MATERIAL FOR THE TASK below:

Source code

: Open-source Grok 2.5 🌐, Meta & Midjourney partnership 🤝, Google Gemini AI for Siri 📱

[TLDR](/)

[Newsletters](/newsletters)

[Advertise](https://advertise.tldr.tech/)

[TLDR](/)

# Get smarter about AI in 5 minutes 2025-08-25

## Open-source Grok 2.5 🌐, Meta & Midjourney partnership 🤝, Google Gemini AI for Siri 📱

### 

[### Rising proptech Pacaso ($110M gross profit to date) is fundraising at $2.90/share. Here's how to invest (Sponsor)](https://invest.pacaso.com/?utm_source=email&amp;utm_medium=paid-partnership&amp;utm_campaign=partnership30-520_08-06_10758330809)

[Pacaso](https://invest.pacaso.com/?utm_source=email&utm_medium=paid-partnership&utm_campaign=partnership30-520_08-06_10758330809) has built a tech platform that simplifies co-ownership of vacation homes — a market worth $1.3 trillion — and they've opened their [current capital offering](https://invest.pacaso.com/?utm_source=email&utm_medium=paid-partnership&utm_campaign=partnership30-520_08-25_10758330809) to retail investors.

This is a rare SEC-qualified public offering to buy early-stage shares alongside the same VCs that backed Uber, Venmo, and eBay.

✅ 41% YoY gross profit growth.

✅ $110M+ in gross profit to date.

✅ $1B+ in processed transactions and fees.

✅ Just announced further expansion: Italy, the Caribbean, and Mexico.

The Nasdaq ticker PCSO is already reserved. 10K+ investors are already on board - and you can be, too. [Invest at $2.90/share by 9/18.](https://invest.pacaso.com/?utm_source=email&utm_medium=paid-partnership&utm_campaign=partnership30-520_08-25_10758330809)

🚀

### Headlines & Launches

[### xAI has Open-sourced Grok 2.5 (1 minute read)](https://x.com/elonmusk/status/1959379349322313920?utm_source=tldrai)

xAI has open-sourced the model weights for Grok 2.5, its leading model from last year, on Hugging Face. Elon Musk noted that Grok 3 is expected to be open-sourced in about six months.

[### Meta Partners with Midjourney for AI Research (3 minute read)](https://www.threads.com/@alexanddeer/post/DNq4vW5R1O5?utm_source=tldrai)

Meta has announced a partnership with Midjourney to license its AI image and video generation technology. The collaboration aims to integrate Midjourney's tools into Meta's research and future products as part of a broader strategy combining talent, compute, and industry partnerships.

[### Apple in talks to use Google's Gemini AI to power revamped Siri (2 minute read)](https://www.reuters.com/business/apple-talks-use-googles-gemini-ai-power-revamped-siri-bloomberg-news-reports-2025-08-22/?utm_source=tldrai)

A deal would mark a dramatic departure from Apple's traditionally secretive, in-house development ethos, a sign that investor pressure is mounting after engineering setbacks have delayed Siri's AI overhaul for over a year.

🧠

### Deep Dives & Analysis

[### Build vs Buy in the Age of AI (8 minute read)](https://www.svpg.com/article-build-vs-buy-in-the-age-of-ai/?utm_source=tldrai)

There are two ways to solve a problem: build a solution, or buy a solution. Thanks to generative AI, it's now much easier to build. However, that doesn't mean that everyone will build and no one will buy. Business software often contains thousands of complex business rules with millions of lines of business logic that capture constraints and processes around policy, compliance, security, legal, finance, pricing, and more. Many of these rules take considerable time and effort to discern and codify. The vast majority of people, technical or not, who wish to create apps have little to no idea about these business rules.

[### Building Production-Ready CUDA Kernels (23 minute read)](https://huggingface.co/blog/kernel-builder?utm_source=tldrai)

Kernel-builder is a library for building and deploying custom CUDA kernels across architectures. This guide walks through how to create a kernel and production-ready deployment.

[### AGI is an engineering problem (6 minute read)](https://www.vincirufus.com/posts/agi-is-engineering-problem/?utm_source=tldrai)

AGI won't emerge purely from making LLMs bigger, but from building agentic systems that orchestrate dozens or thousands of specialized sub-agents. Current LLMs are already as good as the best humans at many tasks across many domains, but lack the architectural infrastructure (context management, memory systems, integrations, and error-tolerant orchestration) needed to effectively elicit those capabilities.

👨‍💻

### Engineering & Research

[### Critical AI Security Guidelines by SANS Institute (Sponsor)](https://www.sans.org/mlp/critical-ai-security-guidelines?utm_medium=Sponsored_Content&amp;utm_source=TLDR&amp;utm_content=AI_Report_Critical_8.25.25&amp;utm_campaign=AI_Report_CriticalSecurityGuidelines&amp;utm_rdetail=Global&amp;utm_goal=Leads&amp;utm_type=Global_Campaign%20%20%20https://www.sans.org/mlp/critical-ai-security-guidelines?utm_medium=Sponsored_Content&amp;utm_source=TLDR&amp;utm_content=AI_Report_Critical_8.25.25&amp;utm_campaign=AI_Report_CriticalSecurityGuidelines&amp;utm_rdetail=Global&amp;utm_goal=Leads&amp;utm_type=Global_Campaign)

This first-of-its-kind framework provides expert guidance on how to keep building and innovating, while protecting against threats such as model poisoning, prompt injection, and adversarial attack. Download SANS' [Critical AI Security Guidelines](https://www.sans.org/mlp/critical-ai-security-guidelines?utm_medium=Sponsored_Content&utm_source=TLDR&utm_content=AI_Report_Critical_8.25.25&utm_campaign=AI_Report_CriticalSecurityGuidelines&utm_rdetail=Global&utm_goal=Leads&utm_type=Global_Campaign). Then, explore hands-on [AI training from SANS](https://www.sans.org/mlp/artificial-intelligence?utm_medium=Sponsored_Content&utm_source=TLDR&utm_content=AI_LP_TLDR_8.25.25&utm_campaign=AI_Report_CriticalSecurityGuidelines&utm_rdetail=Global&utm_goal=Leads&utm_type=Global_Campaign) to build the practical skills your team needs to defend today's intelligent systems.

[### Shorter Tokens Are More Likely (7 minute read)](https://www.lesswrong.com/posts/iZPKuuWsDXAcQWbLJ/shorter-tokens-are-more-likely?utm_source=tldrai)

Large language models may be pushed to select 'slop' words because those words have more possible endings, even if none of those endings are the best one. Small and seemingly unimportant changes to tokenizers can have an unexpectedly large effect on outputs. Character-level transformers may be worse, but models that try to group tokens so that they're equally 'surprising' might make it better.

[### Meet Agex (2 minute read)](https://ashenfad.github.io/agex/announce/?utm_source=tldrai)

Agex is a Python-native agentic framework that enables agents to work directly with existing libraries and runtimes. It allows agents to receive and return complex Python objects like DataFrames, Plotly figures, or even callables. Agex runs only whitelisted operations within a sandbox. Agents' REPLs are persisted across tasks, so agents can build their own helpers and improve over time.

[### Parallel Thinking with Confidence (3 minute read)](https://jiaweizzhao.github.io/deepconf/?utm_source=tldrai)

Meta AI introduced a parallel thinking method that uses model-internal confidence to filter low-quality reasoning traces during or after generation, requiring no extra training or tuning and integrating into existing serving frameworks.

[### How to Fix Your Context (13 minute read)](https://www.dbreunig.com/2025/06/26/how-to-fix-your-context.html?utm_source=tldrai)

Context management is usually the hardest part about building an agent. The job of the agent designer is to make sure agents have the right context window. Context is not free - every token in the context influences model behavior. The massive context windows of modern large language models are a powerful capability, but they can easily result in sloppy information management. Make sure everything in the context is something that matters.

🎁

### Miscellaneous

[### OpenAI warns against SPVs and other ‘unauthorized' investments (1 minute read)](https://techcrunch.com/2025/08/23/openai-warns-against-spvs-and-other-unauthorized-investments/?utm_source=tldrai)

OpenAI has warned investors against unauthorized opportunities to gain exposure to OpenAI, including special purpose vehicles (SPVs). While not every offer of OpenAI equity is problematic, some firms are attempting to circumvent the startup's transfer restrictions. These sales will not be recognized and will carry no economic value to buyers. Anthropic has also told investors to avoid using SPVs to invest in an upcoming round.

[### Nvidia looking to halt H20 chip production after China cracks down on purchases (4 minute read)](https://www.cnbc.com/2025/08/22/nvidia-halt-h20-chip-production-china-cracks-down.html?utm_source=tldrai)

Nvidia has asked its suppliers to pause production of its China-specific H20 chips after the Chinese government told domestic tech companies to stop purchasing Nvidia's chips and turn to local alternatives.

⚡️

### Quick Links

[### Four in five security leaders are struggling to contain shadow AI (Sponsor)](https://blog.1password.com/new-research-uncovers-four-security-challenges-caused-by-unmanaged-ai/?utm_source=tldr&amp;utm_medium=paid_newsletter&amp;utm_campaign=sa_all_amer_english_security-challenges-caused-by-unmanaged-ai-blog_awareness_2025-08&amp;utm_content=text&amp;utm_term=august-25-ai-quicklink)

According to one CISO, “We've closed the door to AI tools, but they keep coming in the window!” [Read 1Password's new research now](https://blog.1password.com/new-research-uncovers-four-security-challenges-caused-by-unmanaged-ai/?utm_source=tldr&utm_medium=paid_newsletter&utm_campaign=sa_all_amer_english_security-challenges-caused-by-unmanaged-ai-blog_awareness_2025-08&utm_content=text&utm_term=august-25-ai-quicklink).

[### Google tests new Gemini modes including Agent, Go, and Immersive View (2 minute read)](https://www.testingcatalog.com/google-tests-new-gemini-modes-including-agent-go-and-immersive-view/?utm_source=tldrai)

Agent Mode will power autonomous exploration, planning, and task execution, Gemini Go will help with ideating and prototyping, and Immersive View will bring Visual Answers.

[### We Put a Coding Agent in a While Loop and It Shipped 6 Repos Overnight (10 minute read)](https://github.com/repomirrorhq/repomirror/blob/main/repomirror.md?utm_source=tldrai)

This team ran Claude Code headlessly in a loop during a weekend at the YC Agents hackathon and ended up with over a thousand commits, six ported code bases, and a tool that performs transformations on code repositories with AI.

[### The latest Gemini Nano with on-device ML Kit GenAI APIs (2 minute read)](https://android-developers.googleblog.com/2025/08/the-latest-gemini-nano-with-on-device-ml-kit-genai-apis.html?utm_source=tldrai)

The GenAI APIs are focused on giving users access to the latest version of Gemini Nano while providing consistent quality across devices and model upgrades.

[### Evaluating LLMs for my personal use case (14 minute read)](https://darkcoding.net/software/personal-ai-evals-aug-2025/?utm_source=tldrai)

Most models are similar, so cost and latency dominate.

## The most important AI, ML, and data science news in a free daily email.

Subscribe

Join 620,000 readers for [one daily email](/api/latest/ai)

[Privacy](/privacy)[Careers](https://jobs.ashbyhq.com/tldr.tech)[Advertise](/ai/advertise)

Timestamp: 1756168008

End of MATERIAL FOR THE TASK.

ABOUT THIS TASK:
In restating the data, begin at its first line, reproduce each line word for word, and conclude with the line that contains "# Get smarter".

COMPLETED TASK:
Source code

: Open-source Grok 2.5 🌐, Meta & Midjourney partnership 🤝, Google Gemini AI for Siri 📱

[TLDR](/)

[Newsletters](/newsletters)

[Advertise](https://advertise.tldr.tech/)

[TLDR](/)

# Get smarter about AI in 5 minutes 2025-08-25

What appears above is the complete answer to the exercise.